Bir gülme sesi geldi Ali kendini toparladıktan hemen sonra, hala gülümserken yere çöktü.
''Burada kimse olmasaydı,'' dedi samimiyetsiz gülümsemesini takınmaya devam ederek. ''Seni bu toprağın altına gömerdim biliyorsun değil mi?''
Ona, bok yaparsın gülümsememi sunarken ikimiz de birbirimize gülümsemeye başladık ve o anda aleti hızla kaldırıp boynumdaki parmak izlerinin öcünü almak ister gibi V harfi olan yeri kafasına vurdum hafifçe, bir anlık sarsılır gibi oldu. Sonraki hareketi, üstüme atılmak yerine etrafa bakmak olunca kendimden beklemeyerek bu sefer daha sesli gülmeye başladım.''Ulan şimdi o kolunu kırıp götüne sokmazsam,'' derken hala başımı sallayarak ona meydan okuyordum. ''Çok cesursun değil mi dışarda, herkesin içinde?'' kolumdan tutup hafifçe bastırmaya başlarken dizlerimi yere bastırarak kafamı ona yaklaştırınca ona gösterdiğim bu yakınlıktan dolayı bir kaç saniye afallayarak suratıma baktı.

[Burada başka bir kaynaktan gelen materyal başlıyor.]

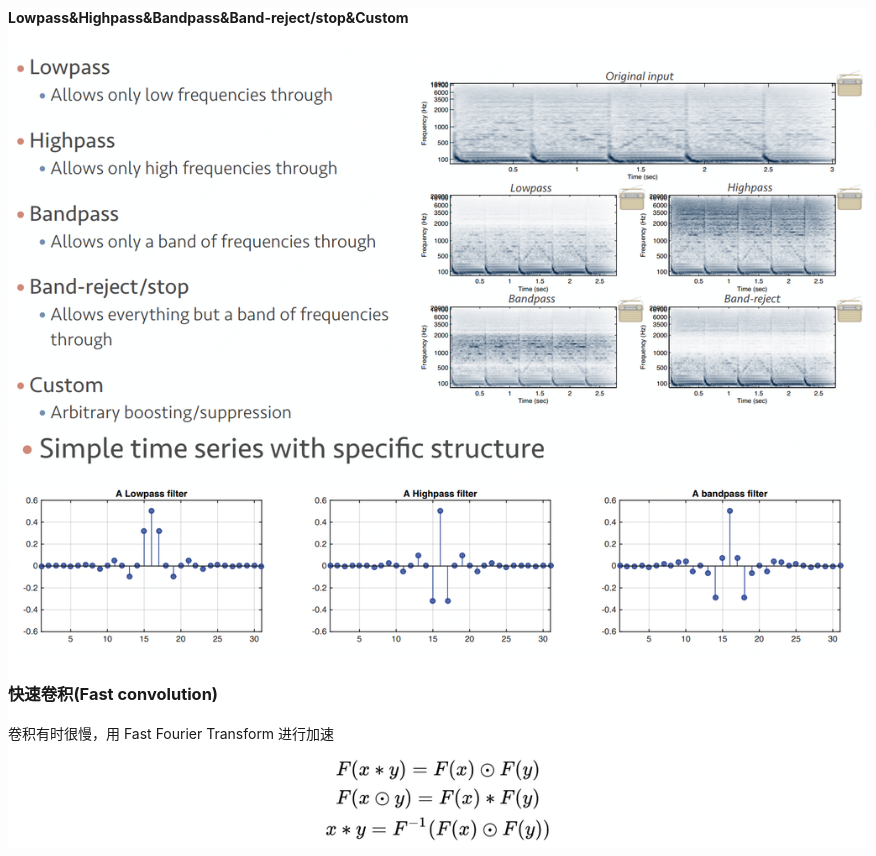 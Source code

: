 



#### Lowpass&Highpass&Bandpass&Band-reject/stop&Custom

![时序32.png](./img/1592205760222-49aecdff-f48d-44ce-8b72-7e0b5505f5d1.png)![时序33.png](./img/1592205774378-c0447c56-4c06-4783-823b-60e3220cec42.png)





### 快速卷积(Fast convolution)

卷积有时很慢，用 Fast Fourier Transform 进行加速

![](./img/1dbe215ea913a54fa11f7e1d814b2bdf.svg)



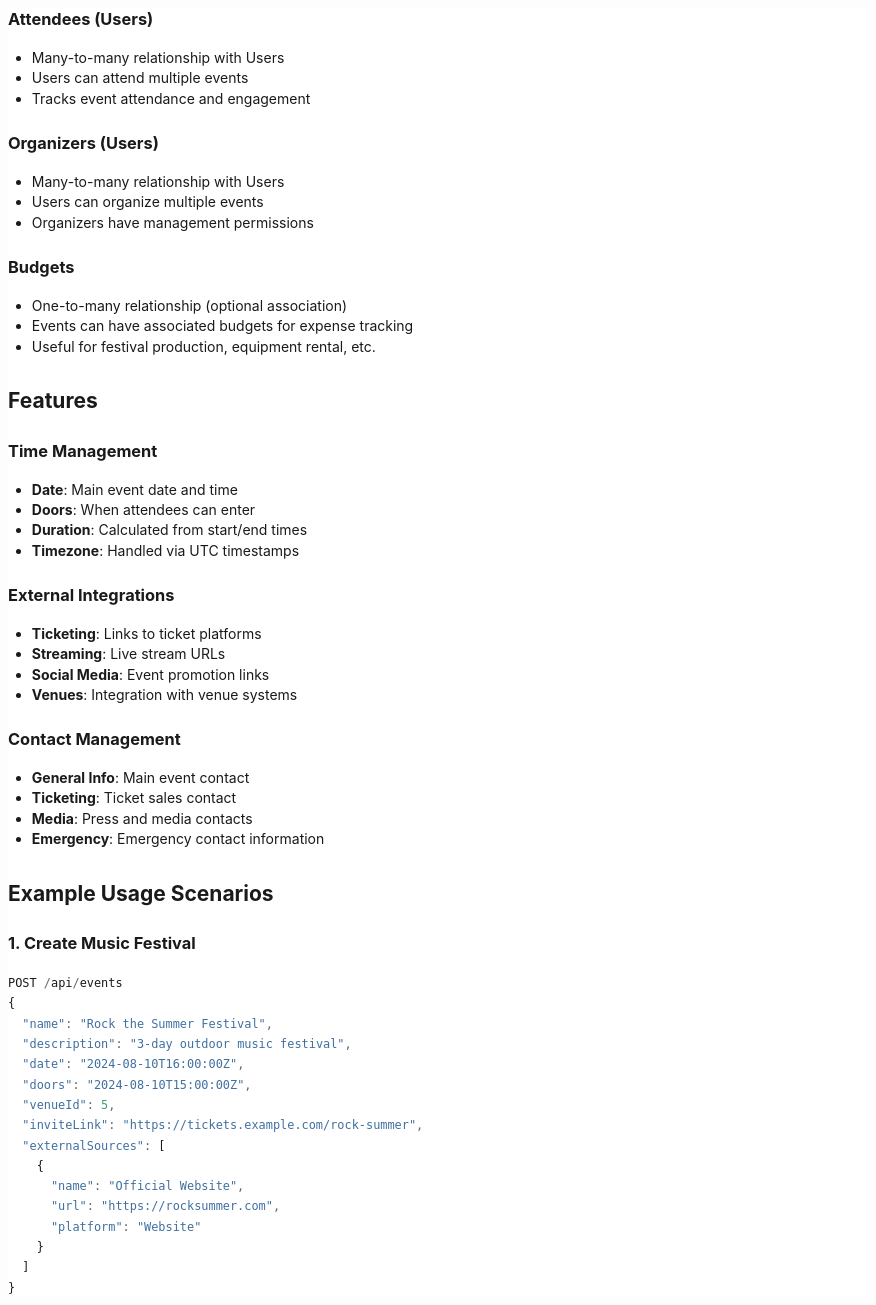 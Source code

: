 ### Attendees (Users)
- Many-to-many relationship with Users
- Users can attend multiple events
- Tracks event attendance and engagement

### Organizers (Users)
- Many-to-many relationship with Users
- Users can organize multiple events
- Organizers have management permissions

### Budgets
- One-to-many relationship (optional association)
- Events can have associated budgets for expense tracking
- Useful for festival production, equipment rental, etc.

## Features

### Time Management
- **Date**: Main event date and time
- **Doors**: When attendees can enter
- **Duration**: Calculated from start/end times
- **Timezone**: Handled via UTC timestamps

### External Integrations
- **Ticketing**: Links to ticket platforms
- **Streaming**: Live stream URLs
- **Social Media**: Event promotion links
- **Venues**: Integration with venue systems

### Contact Management
- **General Info**: Main event contact
- **Ticketing**: Ticket sales contact
- **Media**: Press and media contacts
- **Emergency**: Emergency contact information

## Example Usage Scenarios

### 1. Create Music Festival
```javascript
POST /api/events
{
  "name": "Rock the Summer Festival",
  "description": "3-day outdoor music festival",
  "date": "2024-08-10T16:00:00Z",
  "doors": "2024-08-10T15:00:00Z",
  "venueId": 5,
  "inviteLink": "https://tickets.example.com/rock-summer",
  "externalSources": [
    {
      "name": "Official Website",
      "url": "https://rocksummer.com",
      "platform": "Website"
    }
  ]
}
```
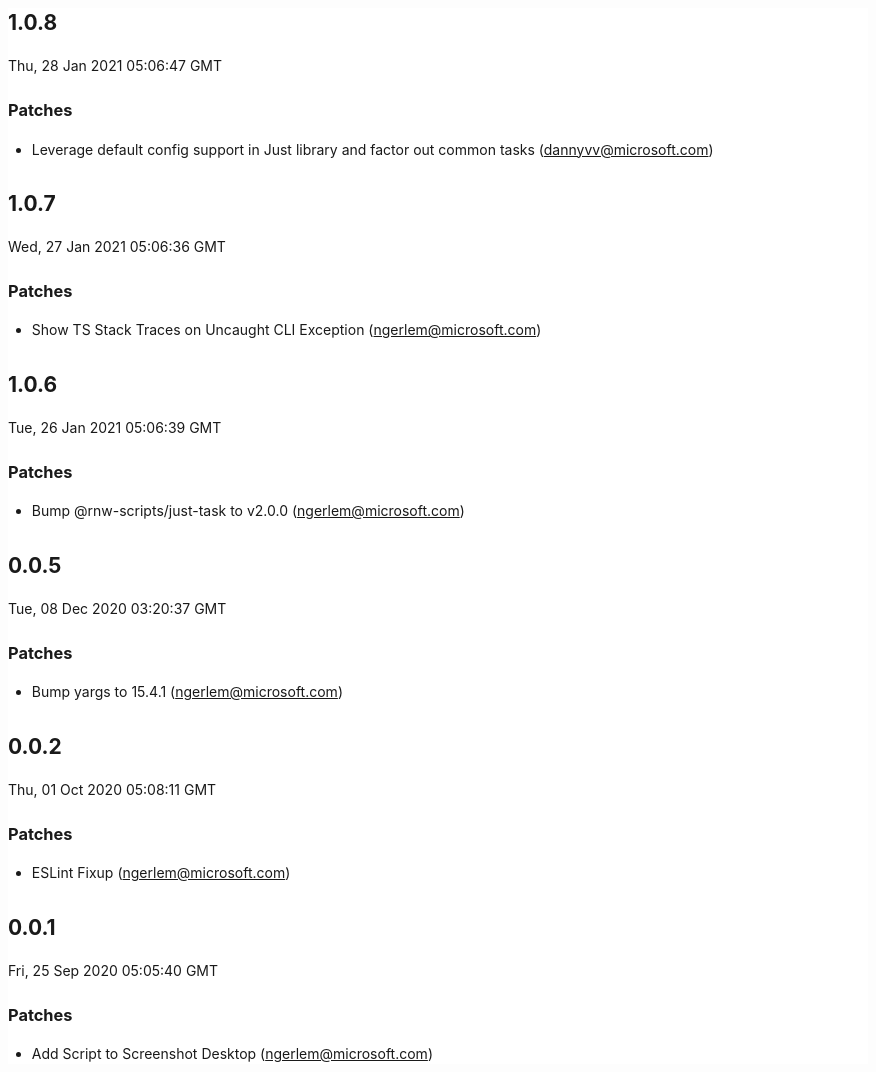 ## 1.0.8

Thu, 28 Jan 2021 05:06:47 GMT

### Patches

- Leverage default config support in Just library and factor out common tasks (dannyvv@microsoft.com)

## 1.0.7

Wed, 27 Jan 2021 05:06:36 GMT

### Patches

- Show TS Stack Traces on Uncaught CLI Exception (ngerlem@microsoft.com)

## 1.0.6

Tue, 26 Jan 2021 05:06:39 GMT

### Patches

- Bump @rnw-scripts/just-task to v2.0.0 (ngerlem@microsoft.com)

## 0.0.5

Tue, 08 Dec 2020 03:20:37 GMT

### Patches

- Bump yargs to 15.4.1 (ngerlem@microsoft.com)

## 0.0.2

Thu, 01 Oct 2020 05:08:11 GMT

### Patches

- ESLint Fixup (ngerlem@microsoft.com)

## 0.0.1

Fri, 25 Sep 2020 05:05:40 GMT

### Patches

- Add Script to Screenshot Desktop (ngerlem@microsoft.com)

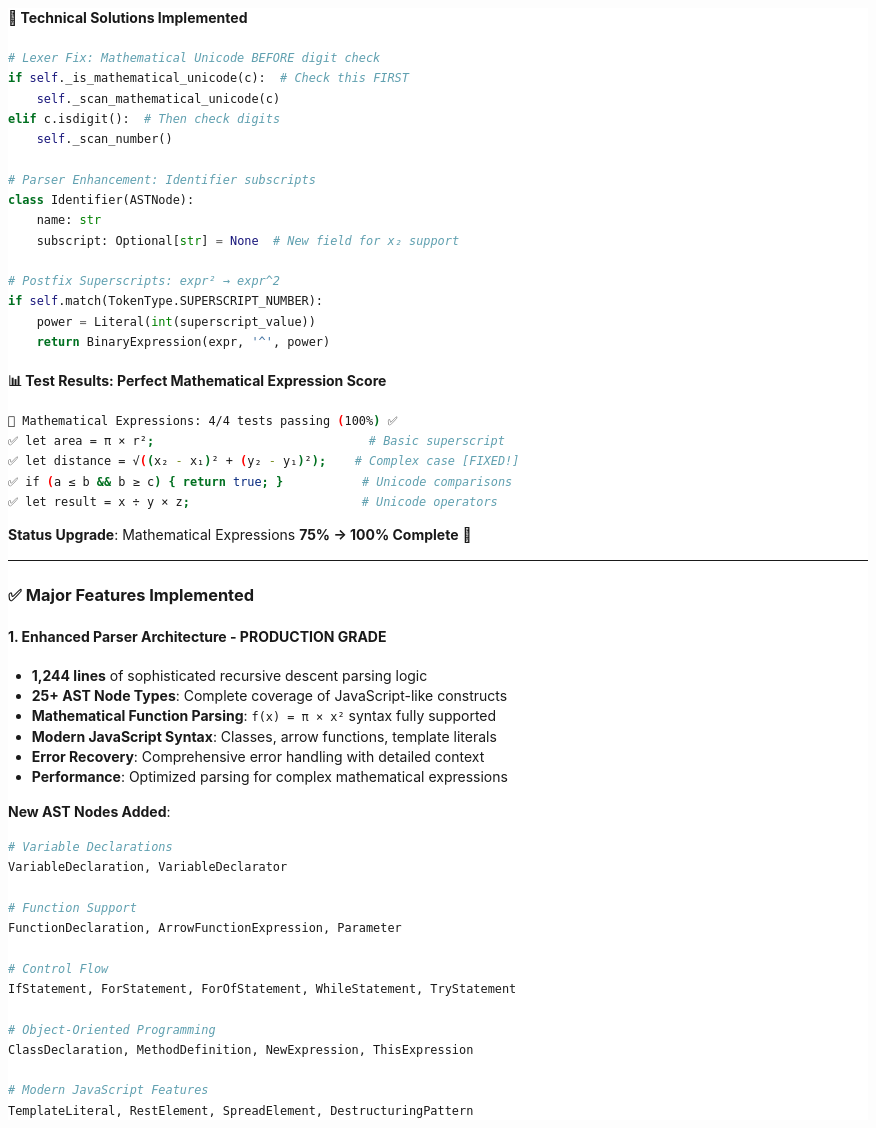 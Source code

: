 #### **🧠 Technical Solutions Implemented**
```python
# Lexer Fix: Mathematical Unicode BEFORE digit check
if self._is_mathematical_unicode(c):  # Check this FIRST
    self._scan_mathematical_unicode(c)
elif c.isdigit():  # Then check digits
    self._scan_number()

# Parser Enhancement: Identifier subscripts  
class Identifier(ASTNode):
    name: str
    subscript: Optional[str] = None  # New field for x₂ support

# Postfix Superscripts: expr² → expr^2
if self.match(TokenType.SUPERSCRIPT_NUMBER):
    power = Literal(int(superscript_value))
    return BinaryExpression(expr, '^', power)
```

#### **📊 Test Results: Perfect Mathematical Expression Score**
```bash
🧪 Mathematical Expressions: 4/4 tests passing (100%) ✅
✅ let area = π × r²;                              # Basic superscript
✅ let distance = √((x₂ - x₁)² + (y₂ - y₁)²);    # Complex case [FIXED!]
✅ if (a ≤ b && b ≥ c) { return true; }           # Unicode comparisons  
✅ let result = x ÷ y × z;                        # Unicode operators
```

**Status Upgrade**: Mathematical Expressions **75% → 100% Complete** 🚀

---

### ✅ **Major Features Implemented**

#### **1. Enhanced Parser Architecture - PRODUCTION GRADE**
- **1,244 lines** of sophisticated recursive descent parsing logic
- **25+ AST Node Types**: Complete coverage of JavaScript-like constructs
- **Mathematical Function Parsing**: `f(x) = π × x²` syntax fully supported
- **Modern JavaScript Syntax**: Classes, arrow functions, template literals
- **Error Recovery**: Comprehensive error handling with detailed context
- **Performance**: Optimized parsing for complex mathematical expressions

**New AST Nodes Added**:
```python
# Variable Declarations
VariableDeclaration, VariableDeclarator

# Function Support
FunctionDeclaration, ArrowFunctionExpression, Parameter

# Control Flow  
IfStatement, ForStatement, ForOfStatement, WhileStatement, TryStatement

# Object-Oriented Programming
ClassDeclaration, MethodDefinition, NewExpression, ThisExpression

# Modern JavaScript Features
TemplateLiteral, RestElement, SpreadElement, DestructuringPattern
```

Sonra bu şaşkınlığını fırsat bilerek hızlıca etrafıma bakıp kimsenin bize bakıp bakmadığından emin olduktan sonra hızla dudaklarımı onun dudaklarına bastırdım. Sırıtarak yüzüne baktım daha sonra, onunla biraz eğlenmekte sakınca görmüyordum.
Kelimenin tam anlamıyla kas katı kesilmişti. Hatta bu hareketsizliğinden korkup onu dürtmeye başlayınca kolumdan tutarak engelledi, hala yüzündeki şok silinmemişti.
''Ali hemşire,''
İkimizde kafamızı bize seslenen kişiye çevirmiştik yakalanmış gibi ancak adam daha bize doğru yeni geliyordu. Ali'nin tekrar bana baktığını hissettim, adam Ali ona bakmasa da konuşmaya devam etti.''Toplantı varmış.'' dedi sadece.
Bu haber yüzümde kocaman bir gülümseme oluşturmuştu ki, Ali kolumdan tutarak beni peşinden sürüklemeye başladı.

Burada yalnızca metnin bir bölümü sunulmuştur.